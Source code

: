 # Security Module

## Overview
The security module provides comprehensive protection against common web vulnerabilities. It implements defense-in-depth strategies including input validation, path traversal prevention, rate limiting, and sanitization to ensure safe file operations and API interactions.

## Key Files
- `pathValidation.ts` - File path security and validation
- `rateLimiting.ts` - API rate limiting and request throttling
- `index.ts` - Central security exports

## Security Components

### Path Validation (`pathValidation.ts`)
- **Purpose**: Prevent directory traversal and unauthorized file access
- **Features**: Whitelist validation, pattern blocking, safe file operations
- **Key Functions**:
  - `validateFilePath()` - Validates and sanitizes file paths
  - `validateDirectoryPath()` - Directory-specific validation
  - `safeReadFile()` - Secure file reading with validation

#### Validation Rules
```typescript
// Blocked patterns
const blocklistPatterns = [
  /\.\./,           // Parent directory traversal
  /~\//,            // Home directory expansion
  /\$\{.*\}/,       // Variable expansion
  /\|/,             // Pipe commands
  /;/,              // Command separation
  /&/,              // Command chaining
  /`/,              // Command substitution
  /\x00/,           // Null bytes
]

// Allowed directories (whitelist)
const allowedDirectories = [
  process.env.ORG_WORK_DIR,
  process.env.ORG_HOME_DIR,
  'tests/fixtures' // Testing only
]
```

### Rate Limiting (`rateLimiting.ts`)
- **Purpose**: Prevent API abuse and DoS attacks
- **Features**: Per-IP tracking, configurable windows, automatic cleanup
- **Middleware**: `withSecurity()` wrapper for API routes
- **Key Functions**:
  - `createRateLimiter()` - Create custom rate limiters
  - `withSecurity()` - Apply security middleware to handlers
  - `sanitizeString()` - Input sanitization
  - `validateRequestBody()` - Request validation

○ ○ ○ ○

### Problem details
Bring together each line above where the string "rateLimiting" turns up.

### Exercise response
- `rateLimiting.ts` - API rate limiting and request throttling
### Rate Limiting (`rateLimiting.ts`)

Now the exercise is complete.